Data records
------------------------------

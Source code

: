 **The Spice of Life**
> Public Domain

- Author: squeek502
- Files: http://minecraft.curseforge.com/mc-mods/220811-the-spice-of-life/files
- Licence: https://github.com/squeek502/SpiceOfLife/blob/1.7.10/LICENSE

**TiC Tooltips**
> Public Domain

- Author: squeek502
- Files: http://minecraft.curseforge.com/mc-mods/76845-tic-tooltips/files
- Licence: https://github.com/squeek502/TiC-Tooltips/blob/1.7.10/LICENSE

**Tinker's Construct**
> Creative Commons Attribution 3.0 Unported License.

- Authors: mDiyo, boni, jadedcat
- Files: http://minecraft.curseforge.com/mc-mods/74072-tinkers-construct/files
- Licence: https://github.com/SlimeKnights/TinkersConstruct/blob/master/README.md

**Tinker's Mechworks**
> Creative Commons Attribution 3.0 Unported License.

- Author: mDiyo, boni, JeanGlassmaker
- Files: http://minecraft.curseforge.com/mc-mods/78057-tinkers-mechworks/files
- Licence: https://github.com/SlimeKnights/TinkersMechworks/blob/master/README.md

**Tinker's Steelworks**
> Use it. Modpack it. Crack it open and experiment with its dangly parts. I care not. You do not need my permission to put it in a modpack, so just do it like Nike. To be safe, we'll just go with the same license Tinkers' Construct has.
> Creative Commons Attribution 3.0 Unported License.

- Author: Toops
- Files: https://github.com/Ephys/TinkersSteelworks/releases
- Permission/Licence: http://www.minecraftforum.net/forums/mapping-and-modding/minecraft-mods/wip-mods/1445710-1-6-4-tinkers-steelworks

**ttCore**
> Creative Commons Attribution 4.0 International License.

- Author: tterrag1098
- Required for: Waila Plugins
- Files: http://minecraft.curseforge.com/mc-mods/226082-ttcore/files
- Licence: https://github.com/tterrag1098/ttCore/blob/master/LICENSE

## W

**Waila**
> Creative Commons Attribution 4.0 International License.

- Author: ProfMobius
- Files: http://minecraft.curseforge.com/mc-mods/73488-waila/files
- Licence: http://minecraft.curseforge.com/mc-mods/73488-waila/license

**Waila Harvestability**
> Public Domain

------------------------------

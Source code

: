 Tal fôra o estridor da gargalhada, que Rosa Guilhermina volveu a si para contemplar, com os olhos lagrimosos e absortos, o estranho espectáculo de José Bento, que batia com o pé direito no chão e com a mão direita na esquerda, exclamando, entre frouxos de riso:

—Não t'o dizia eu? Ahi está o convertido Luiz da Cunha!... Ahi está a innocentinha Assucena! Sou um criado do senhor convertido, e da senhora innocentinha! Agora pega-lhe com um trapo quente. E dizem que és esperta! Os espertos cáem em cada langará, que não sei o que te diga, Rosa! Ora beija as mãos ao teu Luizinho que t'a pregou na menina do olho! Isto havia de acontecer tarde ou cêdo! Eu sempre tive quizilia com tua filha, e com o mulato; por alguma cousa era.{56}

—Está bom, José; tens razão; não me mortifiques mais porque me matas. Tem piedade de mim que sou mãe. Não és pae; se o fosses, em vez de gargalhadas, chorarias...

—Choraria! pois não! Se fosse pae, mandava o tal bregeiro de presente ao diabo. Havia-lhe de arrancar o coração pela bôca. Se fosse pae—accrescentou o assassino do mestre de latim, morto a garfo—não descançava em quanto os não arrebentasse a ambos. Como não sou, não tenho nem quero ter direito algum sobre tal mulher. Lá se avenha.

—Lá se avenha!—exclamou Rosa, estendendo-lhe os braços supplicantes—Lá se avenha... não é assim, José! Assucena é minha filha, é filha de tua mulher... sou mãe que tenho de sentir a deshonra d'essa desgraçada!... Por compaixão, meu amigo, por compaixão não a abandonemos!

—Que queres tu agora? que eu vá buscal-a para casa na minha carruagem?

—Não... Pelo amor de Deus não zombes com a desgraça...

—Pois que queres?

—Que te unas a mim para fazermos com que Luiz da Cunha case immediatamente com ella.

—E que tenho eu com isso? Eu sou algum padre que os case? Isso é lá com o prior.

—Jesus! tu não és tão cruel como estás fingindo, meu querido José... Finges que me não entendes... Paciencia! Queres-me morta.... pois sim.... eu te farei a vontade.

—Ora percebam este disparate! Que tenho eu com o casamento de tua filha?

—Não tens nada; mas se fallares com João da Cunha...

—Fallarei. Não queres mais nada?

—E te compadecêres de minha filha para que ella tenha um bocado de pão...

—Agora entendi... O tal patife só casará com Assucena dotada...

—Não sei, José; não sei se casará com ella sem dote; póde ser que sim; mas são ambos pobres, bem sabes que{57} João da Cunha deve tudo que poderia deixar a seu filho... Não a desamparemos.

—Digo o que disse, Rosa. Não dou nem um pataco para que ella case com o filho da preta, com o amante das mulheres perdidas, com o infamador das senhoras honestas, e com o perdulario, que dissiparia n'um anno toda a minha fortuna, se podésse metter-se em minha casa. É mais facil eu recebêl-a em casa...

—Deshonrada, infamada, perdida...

------------------------------

:: Action item ::
In the entries above, one line contains "t'o dizia eu?" and another contains "queres mais nada?". Reproduce exactly those two lines and the lines between them, nothing else.

:: Solution to the problem ::
—Não t'o dizia eu? Ahi está o convertido Luiz da Cunha!... Ahi está a innocentinha Assucena! Sou um criado do senhor convertido, e da senhora innocentinha! Agora pega-lhe com um trapo quente. E dizem que és esperta! Os espertos cáem em cada langará, que não sei o que te diga, Rosa! Ora beija as mãos ao teu Luizinho que t'a pregou na menina do olho! Isto havia de acontecer tarde ou cêdo! Eu sempre tive quizilia com tua filha, e com o mulato; por alguma cousa era.{56}

—Está bom, José; tens razão; não me mortifiques mais porque me matas. Tem piedade de mim que sou mãe. Não és pae; se o fosses, em vez de gargalhadas, chorarias...

—Choraria! pois não! Se fosse pae, mandava o tal bregeiro de presente ao diabo. Havia-lhe de arrancar o coração pela bôca. Se fosse pae—accrescentou o assassino do mestre de latim, morto a garfo—não descançava em quanto os não arrebentasse a ambos. Como não sou, não tenho nem quero ter direito algum sobre tal mulher. Lá se avenha.

—Lá se avenha!—exclamou Rosa, estendendo-lhe os braços supplicantes—Lá se avenha... não é assim, José! Assucena é minha filha, é filha de tua mulher... sou mãe que tenho de sentir a deshonra d'essa desgraçada!... Por compaixão, meu amigo, por compaixão não a abandonemos!

—Que queres tu agora? que eu vá buscal-a para casa na minha carruagem?

—Não... Pelo amor de Deus não zombes com a desgraça...

—Pois que queres?

—Que te unas a mim para fazermos com que Luiz da Cunha case immediatamente com ella.

—E que tenho eu com isso? Eu sou algum padre que os case? Isso é lá com o prior.

—Jesus! tu não és tão cruel como estás fingindo, meu querido José... Finges que me não entendes... Paciencia! Queres-me morta.... pois sim.... eu te farei a vontade.

—Ora percebam este disparate! Que tenho eu com o casamento de tua filha?

—Não tens nada; mas se fallares com João da Cunha...

—Fallarei. Não queres mais nada?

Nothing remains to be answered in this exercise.